Task to carry out ▸ From the line that includes "使用IBM WATSON语音识别接口，配合LCS算法。" to the last line of the data, quote each line precisely; both boundary lines belong in the answer.
==================================================
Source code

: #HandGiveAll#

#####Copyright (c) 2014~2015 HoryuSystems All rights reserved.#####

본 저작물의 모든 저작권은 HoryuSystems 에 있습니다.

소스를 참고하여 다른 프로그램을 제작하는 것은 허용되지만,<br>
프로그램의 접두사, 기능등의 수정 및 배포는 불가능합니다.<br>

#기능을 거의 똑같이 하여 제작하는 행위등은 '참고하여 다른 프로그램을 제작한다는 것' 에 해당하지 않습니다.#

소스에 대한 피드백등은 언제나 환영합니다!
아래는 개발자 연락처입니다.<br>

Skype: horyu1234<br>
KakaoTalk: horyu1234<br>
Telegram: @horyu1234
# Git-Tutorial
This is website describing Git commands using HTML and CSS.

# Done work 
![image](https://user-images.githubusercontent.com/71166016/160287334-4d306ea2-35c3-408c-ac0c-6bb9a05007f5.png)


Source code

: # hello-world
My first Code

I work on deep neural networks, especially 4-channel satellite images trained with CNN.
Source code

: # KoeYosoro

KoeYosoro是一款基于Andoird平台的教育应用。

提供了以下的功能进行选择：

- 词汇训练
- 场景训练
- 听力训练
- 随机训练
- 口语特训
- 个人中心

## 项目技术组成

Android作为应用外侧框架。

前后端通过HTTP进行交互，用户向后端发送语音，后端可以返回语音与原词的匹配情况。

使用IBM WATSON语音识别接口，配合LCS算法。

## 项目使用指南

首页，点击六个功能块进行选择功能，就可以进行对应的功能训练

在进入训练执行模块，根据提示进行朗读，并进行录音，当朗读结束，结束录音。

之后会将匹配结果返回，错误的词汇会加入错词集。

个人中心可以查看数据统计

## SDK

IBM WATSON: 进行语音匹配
==================================================
Exercise solution ▸
使用IBM WATSON语音识别接口，配合LCS算法。

## 项目使用指南

首页，点击六个功能块进行选择功能，就可以进行对应的功能训练

在进入训练执行模块，根据提示进行朗读，并进行录音，当朗读结束，结束录音。

之后会将匹配结果返回，错误的词汇会加入错词集。

个人中心可以查看数据统计

## SDK

IBM WATSON: 进行语音匹配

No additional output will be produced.